What is more, it is a commonplace practice in the retail sector (these are long-standing complaints against supermarkets, including the use of non-public data).

What is distinctive, or unique, about Amazon’s behaviour, against this background? Is it the scale? Is it the fact that Amazon is more effective in the gathering and use of third-party data? These questions seem key to making sense of the case.

Finally, one should not forget that all firms (not only Amazon) exploit their advantages. There is nothing inherently anticompetitive in doing so. On the contrary.

In fact, the whole purpose of competition law has never been to create a level playing field in which firms compete with the exact same forces and assets. The point of competition law is instead to ensure that firms retain the ability and incentive to make the most of what they have.

Against this background, the question that comes to mind is whether it is possible to distinguish, in a meaningful way, between competitive advantages that can and cannot be exploited or between competitive advantages that are proper and improper.

What about anticompetitive effects?

The press release suggests that the use of non-public data would allow Amazon to ‘leverage its dominance in the market for the provision of marketplace services‘.

Remarkably, however, the press release is not explicit about the markets that would be affected by the practice.

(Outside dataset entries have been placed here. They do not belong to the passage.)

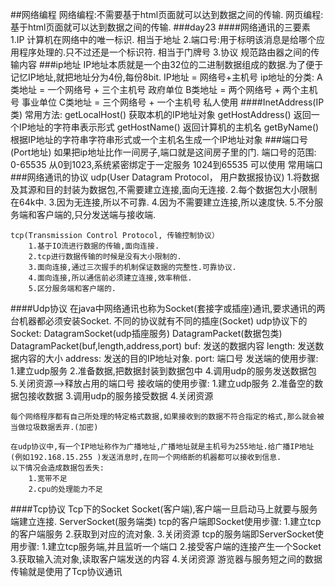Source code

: ##网络编程
	网络编程:不需要基于html页面就可以达到数据之间的传输.
	网页编程:基于html页面就可以达到数据之间的传输.
###day23
####网络通讯的三要素
	1.IP 计算机在网络中的唯一标识.   相当于地址 
	2.端口号:用于标明该消息是给哪个应用程序处理的.只不过还是一个标识符. 相当于门牌号
	3.协议 规范路由器之间的传输内容
###ip地址
	IP地址本质就是一个由32位的二进制数据组成的数据.为了便于记忆IP地址,就把地址分为4份,每份8bit. 
	IP地址 = 网络号+主机号
	ip地址的分类:
		A类地址 = 一个网络号 + 三个主机号 政府单位
		B类地址 = 两个网络号 + 两个主机号 事业单位
		C类地址 = 三个网络号 + 一个主机号 私人使用
####InetAddress(IP类)
	常用方法:
		getLocalHost() 获取本机的IP地址对象
		getHostAddress() 返回一个IP地址的字符串表示形式
		getHostName() 返回计算机的主机名
		getByName() 根据IP地址的字符串字符串形式或一个主机名生成一个IP地址对象
###端口号(Port地址)
	如果把ip地址比作一间房子,端口就是这间房子里的门.
	端口号的范围: 0-65535
		从0到1023,系统紧密绑定于一定服务
		1024到65535 可以使用
	常用端口
###网络通讯的协议
	udp(User Datagram Protocol， 用户数据报协议)
		1.将数据及其源和目的封装为数据包,不需要建立连接,面向无连接.
		2.每个数据包大小限制在64k中.
		3.因为无连接,所以不可靠.
		4.因为不需要建立连接,所以速度快.
		5.不分服务端和客户端的,只分发送端与接收端.

	tcp(Transmission Control Protocol, 传输控制协议）
		1.基于IO流进行数据的传输,面向连接.
		2.tcp进行数据传输的时候是没有大小限制的.
		3.面向连接,通过三次握手的机制保证数据的完整性.可靠协议.
		4.面向连接,所以通信前必须建立连接,效率稍低.
		5.区分服务端和客户端的.
		
####Udp协议
	在java中网络通讯也称为Socket(套接字或插座)通讯,要求通讯的两台机器都必须安装Socket.
	不同的协议就有不同的插座(Socket)
	udp协议下的Socket:
		DatagramSocket(udp插座服务)
		DatagramPacket(数据包类)
			DatagramPacket(buf,length,address,port)
				buf: 发送的数据内容
				length: 发送数据内容的大小
				address: 发送的目的IP地址对象.
				port: 端口号 
	发送端的使用步骤:
		1.建立udp服务
        2.准备数据,把数据封装到数据包中
		4.调用udp的服务发送数据包
        5.关闭资源-->释放占用的端口号
	接收端的使用步骤:
		1.建立udp服务
		2.准备空的数据包接收数据
		3.调用udp的服务接受数据
		4.关闭资源
		
	每个网络程序都有自己所处理的特定格式数据,如果接收到的数据不符合指定的格式,那么就会被当做垃圾数据丢弃.(加密)
	
	在udp协议中,有一个IP地址称作为广播地址,广播地址就是主机号为255地址.给广播IP地址(例如192.168.15.255 )发送消息时,在同一个网络断的机器都可以接收到信息.
	以下情况会造成数据包丢失:
		1.宽带不足
		2.cpu的处理能力不足
####Tcp协议
	Tcp下的Socket
		Socket(客户端),客户端一旦启动马上就要与服务端建立连接.
		ServerSocket(服务端类)
	tcp的客户端即Socket使用步骤:
		1.建立tcp的客户端服务
		2.获取到对应的流对象.
		3.关闭资源
	tcp的服务端即ServerSocket使用步骤:
		1.建立tcp服务端,并且监听一个端口
        2.接受客户端的连接产生一个Socket
        3.获取输入流对象,读取客户端发送的内容
        4.关闭资源
	游览器与服务短之间的数据传输就是使用了Tcp协议通讯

Insofar as Amazon’s conduct is capable of improving the conditions of competition and of injecting rivalry, one would expect the issue of anticompetitive effects to feature prominently as the crucial inquiry in the case.

The wording of the press release raises the question of how the analysis of anticompetitive effects will be conducted by the Commission. A second, related one, is whether the analysis will be relaxed relative to the case law.

More precisely: will the Commission equate a competitive advantage with anticompetitive effects? The case law suggests that this tendency is not unusual in competition authorities. This same case law makes clear that an advantage does not amount, in and of itself, to an anticompetitive effect.

In addition: will the threshold be set at the level of plausibility (as opposed to likelihood)? If so, the analysis of effects would become a mere formality (potentially abusive conduct is most of the time a plausible source of anticompetitive effects).

My impression is that common carrier antitrust tends to lead to a relaxation of this assessment. Under this sui generis approach to Article 102 TFEU, any distortions of competition that come from self-preferencing are deemed problematic, even when they intensify rivalry.

It will be fascinating to see whether this is indeed the path followed.

I very much look forward to your comments. If there was any doubt: I have nothing to disclose.